Several years ago, world-renowned sculptor/potter Edmund de Waal wrote a book about his family that became a runaway sensation. Word-of-mouth sent books flying off the shelf. The book, which sold more than 1 million copies, received many accolades including the Costa Biography of the Year award.
So why all the acclaim?
I just finished listening to the the story of de Waal’s family as seen through the lens of a hidden inheritance: 264 netsuke, small Japanese carved ivory and wooden ornaments worn as part of a traditional Japanese dress (kimono). Netsuke were carved with care by artisans but these objects were frequently slipped inside a pocket to provide a touchstone for the owner. Today, auction houses like Sotheby’s provide guides to collecting these sought after treasures.

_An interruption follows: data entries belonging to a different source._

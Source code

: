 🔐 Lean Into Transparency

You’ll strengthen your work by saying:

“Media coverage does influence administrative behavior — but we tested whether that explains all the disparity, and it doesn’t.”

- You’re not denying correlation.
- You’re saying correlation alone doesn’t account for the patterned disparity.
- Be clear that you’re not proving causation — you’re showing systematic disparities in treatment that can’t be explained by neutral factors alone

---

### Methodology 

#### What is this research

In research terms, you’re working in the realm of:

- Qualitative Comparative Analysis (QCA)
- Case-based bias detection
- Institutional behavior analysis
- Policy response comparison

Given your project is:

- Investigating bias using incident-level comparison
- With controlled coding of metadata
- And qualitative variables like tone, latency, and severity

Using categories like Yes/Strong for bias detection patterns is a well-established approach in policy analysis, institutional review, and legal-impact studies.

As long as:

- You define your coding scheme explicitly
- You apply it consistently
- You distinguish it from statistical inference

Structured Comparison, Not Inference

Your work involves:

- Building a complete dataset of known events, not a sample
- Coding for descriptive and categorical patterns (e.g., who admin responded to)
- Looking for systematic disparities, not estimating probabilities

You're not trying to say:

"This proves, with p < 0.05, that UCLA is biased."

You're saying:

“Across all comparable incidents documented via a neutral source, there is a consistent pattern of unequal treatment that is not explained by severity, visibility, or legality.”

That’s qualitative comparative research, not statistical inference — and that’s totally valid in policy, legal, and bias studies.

The tale centers on de Waal’s Jewish ancestors who established a grain empire in Odessa, Russia. Dominance in the grain industry led to households established in Paris and Vienna. The family dynasty took root when the family moved into banking. Charles Ephrussi was a patron of Marcel Proust, Renoir and Degas in Paris. It was Charles who built the netsuke collection and sent it as a wedding present to a family member in Vienna.
Author de Waal’s painstaking research led him to cities across Europe and Asia over six years. His storytelling reels the reader in as the netsuke collection is threatened during the Nazi invasion of Vienna.
A wonderful audio book, The Hare with the Amber Eyes is both biography and history book. While listening to the tale, I found myself lingering in the car to discover the fate of de Waal’s relatives. I felt like I knew each character personally.
As I write this post, I imagine de Waal working in his pottery studio or walking the streets of London with a netsuke tiger or tortoise in his pocket. Telling the heart-rending story of this powerful Jewish family through precious objects is pure genius. The Hare with Amber Eyes is a gorgeous, quiet book that will stay with you.